Entre autres difficultés, on peut mentionner celles liées à la disponibilité de la main d’œuvre, un enjeu déjà connu comme étant problématique au Québec. Certains ouvriers seraient présentement en isolement en raison d’un voyage récent ou parce qu’ils présentent des symptômes de maladie. D’autres éprouveraient des problèmes de disponibilité en raison de leurs obligations familiales, compte tenu de la fermeture des écoles et garderies.

La situation actuelle est également susceptible de présenter des difficultés particulières en ce qui concerne l’approvisionnement en matériaux et la mobilisation des équipements.

Dans les circonstances qui prévalent actuellement, nul doute que les entrepreneurs doivent faire preuve de prudence et d’adaptabilité. Ceci dit, dans la mesure où il devenait impossible pour eux de respecter leurs obligations contractuelles, des moyens pourraient être considérés par les entrepreneurs pour chercher à s’en libérer, ne serait-ce que temporairement.
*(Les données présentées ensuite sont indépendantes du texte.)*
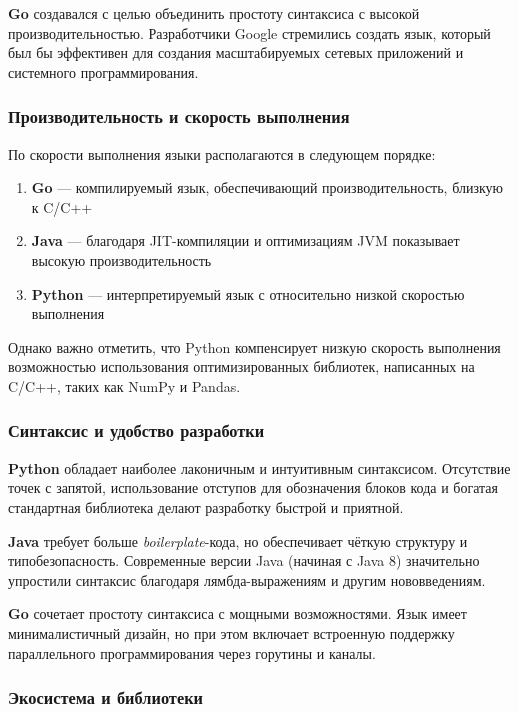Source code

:\textbf{Go} создавался с целью объединить простоту синтаксиса с высокой производительностью. Разработчики Google стремились создать язык, который был бы эффективен для создания масштабируемых сетевых приложений и системного программирования.

\subsubsection*{Производительность и скорость выполнения}

По скорости выполнения языки располагаются в следующем порядке:

\begin{enumerate}
    \item \textbf{Go} --- компилируемый язык, обеспечивающий производительность, близкую к C/C++
    \item \textbf{Java} --- благодаря JIT-компиляции и оптимизациям JVM показывает высокую производительность
    \item \textbf{Python} --- интерпретируемый язык с относительно низкой скоростью выполнения
\end{enumerate}

Однако важно отметить, что Python компенсирует низкую скорость выполнения возможностью использования оптимизированных библиотек, написанных на C/C++, таких как NumPy и Pandas.

\subsubsection*{Синтаксис и удобство разработки}

\textbf{Python} обладает наиболее лаконичным и интуитивным синтаксисом. Отсутствие точек с запятой, использование отступов для обозначения блоков кода и богатая стандартная библиотека делают разработку быстрой и приятной.

\textbf{Java} требует больше \textit{boilerplate}-кода, но обеспечивает чёткую структуру и типобезопасность. Современные версии Java (начиная с Java 8) значительно упростили синтаксис благодаря лямбда-выражениям и другим нововведениям.

\textbf{Go} сочетает простоту синтаксиса с мощными возможностями. Язык имеет минималистичный дизайн, но при этом включает встроенную поддержку параллельного программирования через горутины и каналы.

\subsubsection*{Экосистема и библиотеки}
Essentiellement, les moyens envisageables sont de deux ordres : (1) ceux qui peuvent avoir été stipulés par contrat et (2) ceux prévus au Code civil du Québec.

Certains contrats peuvent contenir des dispositions dites de «?force majeure?» qui sont de nature à moduler les droits et obligations et qui seraient susceptibles de trouver application dans la situation d’urgence sanitaire qui sévit depuis les derniers jours. Par ailleurs, le Code civil du Québec comporte également une disposition supplétive établissant que la force majeure peut constituer un moyen de défense à la suite de l’inexécution d’une obligation contractuelle.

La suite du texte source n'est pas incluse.